CAMARGO.- Es el señor Guadalupe Arguelles, vive en el asilo de ancianos san Judas Tadeo. Poco se sabe de su vida o su familia, si es que la tiene, ya que él prefiere no hablar de eso, solo dice que tiene un hermano, quien se hace cargo de su casa, ubicada en la colonia Abraham González, donde el municipio recientemente le ayudó a arreglar, debido a que estaba en muy malas condiciones.
Señala que aunque humilde, en el asilo no le falta nada, tiene de compañeros a otros ancianos sin familia, una cama donde dormir, comida, un techo, baño, mejor que en su propia casa y además lo tratan muy bien. Su único deseo en navidad es seguir teniendo vida y salud.

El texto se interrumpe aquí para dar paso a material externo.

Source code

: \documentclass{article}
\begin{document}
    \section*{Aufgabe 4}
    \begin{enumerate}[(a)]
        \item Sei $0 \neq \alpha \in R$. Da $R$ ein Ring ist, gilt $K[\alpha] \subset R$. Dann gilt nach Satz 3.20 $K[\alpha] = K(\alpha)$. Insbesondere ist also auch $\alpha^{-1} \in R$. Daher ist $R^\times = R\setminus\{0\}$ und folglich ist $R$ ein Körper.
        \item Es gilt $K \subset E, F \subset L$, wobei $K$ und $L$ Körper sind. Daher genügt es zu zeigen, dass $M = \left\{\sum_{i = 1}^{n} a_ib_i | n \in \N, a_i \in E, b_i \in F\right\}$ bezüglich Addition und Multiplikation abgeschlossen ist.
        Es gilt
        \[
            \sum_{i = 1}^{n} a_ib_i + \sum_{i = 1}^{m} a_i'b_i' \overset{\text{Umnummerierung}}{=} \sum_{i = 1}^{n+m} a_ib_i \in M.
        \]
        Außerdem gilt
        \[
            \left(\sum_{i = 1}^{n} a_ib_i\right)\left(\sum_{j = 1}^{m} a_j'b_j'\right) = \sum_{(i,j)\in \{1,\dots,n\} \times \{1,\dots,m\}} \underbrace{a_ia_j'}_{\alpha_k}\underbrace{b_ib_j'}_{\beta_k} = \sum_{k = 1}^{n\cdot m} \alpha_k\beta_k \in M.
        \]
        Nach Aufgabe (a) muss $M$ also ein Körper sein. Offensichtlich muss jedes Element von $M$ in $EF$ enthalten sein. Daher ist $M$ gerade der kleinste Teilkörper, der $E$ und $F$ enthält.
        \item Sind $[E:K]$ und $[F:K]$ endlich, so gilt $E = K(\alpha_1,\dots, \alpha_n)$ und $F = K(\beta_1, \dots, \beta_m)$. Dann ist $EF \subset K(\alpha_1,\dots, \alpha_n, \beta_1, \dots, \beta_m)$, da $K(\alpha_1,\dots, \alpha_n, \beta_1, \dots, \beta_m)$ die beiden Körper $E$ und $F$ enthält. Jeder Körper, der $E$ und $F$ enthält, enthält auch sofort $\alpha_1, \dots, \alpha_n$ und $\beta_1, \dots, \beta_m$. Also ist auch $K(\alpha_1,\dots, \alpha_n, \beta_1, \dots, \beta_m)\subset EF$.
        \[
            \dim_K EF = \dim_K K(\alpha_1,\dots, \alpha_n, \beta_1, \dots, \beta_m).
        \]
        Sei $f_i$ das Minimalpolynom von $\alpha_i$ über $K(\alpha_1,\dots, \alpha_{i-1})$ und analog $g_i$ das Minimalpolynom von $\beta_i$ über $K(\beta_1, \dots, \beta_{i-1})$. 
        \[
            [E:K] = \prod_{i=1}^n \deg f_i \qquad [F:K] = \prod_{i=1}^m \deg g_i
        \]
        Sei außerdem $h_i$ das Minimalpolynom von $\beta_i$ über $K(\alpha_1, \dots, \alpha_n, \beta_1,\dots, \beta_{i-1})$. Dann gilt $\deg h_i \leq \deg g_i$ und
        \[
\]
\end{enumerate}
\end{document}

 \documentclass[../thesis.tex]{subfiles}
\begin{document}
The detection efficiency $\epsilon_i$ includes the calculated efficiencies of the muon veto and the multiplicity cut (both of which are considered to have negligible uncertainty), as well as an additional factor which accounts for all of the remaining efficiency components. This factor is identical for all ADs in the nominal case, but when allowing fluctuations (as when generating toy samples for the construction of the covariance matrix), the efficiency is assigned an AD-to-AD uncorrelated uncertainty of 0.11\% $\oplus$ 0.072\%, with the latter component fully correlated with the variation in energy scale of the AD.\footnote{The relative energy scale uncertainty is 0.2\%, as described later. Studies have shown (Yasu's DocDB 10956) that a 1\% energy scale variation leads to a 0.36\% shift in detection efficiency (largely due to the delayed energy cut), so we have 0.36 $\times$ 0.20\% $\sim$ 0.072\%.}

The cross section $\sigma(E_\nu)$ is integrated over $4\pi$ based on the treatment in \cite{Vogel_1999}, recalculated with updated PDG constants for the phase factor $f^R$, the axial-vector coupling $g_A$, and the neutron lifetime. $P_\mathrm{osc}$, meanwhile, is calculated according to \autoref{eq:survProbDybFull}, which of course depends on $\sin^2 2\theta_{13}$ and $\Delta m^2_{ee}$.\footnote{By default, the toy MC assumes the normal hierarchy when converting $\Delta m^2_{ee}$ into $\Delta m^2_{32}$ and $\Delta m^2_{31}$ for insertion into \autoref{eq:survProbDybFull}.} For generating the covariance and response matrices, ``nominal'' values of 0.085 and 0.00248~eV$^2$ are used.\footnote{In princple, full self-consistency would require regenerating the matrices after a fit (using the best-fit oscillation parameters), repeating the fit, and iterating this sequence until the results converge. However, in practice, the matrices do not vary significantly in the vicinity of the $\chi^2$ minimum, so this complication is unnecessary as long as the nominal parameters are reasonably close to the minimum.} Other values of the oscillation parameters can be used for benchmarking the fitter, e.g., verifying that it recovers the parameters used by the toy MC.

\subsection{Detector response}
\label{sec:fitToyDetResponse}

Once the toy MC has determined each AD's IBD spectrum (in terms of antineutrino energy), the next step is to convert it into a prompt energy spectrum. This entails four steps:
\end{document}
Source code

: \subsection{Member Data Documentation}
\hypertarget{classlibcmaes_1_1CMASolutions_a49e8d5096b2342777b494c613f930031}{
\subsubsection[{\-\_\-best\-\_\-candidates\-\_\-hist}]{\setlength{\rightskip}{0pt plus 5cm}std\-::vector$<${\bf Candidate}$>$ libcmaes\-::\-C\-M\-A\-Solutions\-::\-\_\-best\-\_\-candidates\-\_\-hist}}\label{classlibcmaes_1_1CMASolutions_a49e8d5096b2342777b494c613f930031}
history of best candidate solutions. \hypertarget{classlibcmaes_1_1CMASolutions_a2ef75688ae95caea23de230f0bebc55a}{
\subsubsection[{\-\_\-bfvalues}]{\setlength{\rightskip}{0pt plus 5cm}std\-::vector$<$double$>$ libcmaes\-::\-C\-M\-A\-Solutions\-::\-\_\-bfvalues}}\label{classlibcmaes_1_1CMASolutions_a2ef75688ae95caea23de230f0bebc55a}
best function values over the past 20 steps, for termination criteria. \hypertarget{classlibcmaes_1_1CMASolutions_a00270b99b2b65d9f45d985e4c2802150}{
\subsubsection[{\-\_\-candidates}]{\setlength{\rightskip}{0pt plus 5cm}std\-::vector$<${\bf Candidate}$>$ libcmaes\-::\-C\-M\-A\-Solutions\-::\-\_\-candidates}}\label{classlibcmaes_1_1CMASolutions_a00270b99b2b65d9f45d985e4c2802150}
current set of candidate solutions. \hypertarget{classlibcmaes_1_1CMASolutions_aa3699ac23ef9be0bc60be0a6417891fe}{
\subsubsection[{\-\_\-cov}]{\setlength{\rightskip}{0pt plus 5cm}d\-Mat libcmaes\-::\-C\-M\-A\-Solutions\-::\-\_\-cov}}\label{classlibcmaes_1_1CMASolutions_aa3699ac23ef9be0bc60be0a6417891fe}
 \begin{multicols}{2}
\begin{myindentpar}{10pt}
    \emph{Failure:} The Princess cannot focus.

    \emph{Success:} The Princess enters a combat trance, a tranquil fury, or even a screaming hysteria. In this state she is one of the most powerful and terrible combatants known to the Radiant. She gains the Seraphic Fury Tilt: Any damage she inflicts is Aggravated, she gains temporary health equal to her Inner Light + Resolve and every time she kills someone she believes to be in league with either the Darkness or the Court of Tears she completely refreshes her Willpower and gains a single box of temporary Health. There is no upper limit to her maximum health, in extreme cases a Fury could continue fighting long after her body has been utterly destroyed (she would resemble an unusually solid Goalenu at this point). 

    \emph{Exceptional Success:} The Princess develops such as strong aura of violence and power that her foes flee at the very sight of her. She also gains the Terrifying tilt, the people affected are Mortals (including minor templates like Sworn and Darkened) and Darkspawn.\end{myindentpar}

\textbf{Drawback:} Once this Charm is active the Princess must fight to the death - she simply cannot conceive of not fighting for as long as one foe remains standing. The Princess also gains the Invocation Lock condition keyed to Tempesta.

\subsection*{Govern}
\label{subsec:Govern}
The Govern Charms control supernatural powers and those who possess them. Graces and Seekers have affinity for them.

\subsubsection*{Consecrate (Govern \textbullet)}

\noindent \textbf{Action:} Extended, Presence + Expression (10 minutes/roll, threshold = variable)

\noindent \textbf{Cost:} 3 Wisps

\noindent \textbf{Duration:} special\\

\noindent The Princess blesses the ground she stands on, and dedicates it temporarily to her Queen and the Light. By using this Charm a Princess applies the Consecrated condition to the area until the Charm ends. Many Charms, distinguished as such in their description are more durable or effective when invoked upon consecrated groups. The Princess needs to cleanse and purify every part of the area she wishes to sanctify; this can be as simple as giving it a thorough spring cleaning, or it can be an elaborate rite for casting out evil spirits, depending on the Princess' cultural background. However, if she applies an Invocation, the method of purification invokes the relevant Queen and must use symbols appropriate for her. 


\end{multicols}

Recordó el buen hombre que está consciente que ayer fue día de su santo, no hubo festejo, pero si lo felicitaron sus compañeros a temprana hora, muchas cosas no puede hacer debido a que tiene dolencia en sus rodillas.
Mientras tanto, ahí seguirá “Lupito”, quien poco habla de su vida o de su familia, cuyo hogar es el asilo de ancianos, en toda la entrevista afloraron las lágrimas, ya que dice tener recuerdos tristes que no le gustaría mencionar.